For the DI mechanism to work well in conjunction with the other operation's inputs, the operation constructor should take parameters in the following order:
- Request parameters (provided by the party consuming the service)
- A
IOperationsManager
instance to be passed to OperationBase<T>
- Dependency injected parameters
To stick our AddOperation
example, here is (again) the operation code...
[Operation("Calculator")]
public class AddOperation : OperationBase<double>
{
private ICalculatorComponent _calculator;
private AddOperationParameters _parameters;
public AddOperation(
AddOperationParameters parameters,
IOperationsManager operationsManager,
ICalculatorComponent calculator)
: base(operationsManager)
{
_calculator = calculator;
_parameters = parameters;
}
protected override double Run()
{
return _calculator.Add(_parameters.Addend1, _parameters.Addend2);
}
}
... and the service class that auto-generated based on it:
public sealed class CalculatorService : ServiceBase, ICalculatorService
{
private readonly IOperationsManager _operationsManager;
private readonly ICalculatorComponent _calculator;
public CalculatorService(IOperationsManager operationsManager, ICalculatorComponent calculator)
: base(operationsManager)
{
_operationsManager = operationsManager;
_calculator = dataApplicationProvider;
}
#region Operation Add
public double Add(AddOperationParameters parameters)
{
return (double)DoOperation(GetOperationAdd(parameters)).Result;
}
private AddOperation GetOperationAdd(AddOperationParameters parameters)
{
return new AddOperation(parameters, _operationsManager, _calculator);
}
#endregion
}
Note how the parameters of AddOperation
's constructor are mapped to various elements of the generated service class.
Provide Error Handling Infrastructure
Error handling is based on standard WCF/SOAP error handling. To decorate contract interfaces with FaultContractAttibute
, decorate the operation class with OperationFaultAttribute
:
[Operation("Calculator")]
[OperationFaultContract(typeof(CalculatorFault))]
public class AddOperation : OperationBase<double>
{
}
Based on this operation, the auto-generated contract might look like this:
[ServiceContract]
public interface ICalculatorService
{
#region Operation Add
[OperationContract]
[FaultContract(typeof(CalculatorFault))]
double Add(AddOperationParameters parameters);
#endregion
}
Support Testability
As operations are created stateless, it is very easy to provide a mock replacement for IOperationsManager
and the other dependencies and have them run as part of an automated test. All state can be observed from the IOperationsManager mock.

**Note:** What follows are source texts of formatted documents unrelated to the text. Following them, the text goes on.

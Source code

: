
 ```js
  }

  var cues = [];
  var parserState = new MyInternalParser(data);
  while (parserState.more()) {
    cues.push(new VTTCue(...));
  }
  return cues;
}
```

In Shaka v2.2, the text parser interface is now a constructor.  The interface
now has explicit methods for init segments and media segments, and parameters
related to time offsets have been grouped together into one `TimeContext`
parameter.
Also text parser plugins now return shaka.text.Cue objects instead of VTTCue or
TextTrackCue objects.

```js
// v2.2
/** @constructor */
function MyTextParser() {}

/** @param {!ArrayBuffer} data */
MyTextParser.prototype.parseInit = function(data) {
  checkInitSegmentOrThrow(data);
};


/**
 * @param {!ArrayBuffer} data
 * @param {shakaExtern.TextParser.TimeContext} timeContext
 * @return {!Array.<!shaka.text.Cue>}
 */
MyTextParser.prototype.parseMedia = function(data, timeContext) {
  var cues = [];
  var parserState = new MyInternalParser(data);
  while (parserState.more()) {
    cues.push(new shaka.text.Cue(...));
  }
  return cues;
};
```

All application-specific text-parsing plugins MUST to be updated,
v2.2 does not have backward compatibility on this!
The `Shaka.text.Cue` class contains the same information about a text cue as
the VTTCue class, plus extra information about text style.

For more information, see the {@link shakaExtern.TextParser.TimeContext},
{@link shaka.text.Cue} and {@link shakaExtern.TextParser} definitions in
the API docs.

Support Authentication and Authorization
Authentication and Authorization rely on .NET and WCF infrastructure. Namely decorating Operation.Run()
with PrincipalPermissionAttribute
.
Maintain Transport and Hosting Agnostic Services
Generated services are plain WCF with no reliance on any specific protocol. Implementation of an Authentication and Authorization modes availability varies between WCF bindings, so some tweaking of the pipeline might be required for some deployment scenarios.
Conclusion
WCF does a great job in abstraction of working with sophisticated network protocols. However, with regard to development management of big project and complex products, it still might be considered a low-level framework. Our solution address the next level of abstraction, resulting in more efficient development of the service layer.
Please note that the current stage of our library is focused on the server side of distributed system. Client side received a little attention to streamline some WCF odd behaviors like the way that fault-state objects are handled and disposed, but it is still work in progress.
We hope this library has achieved its general goal of simplifying service development while keeping it powerful. If you have any thoughts, criticism or comments, let us know.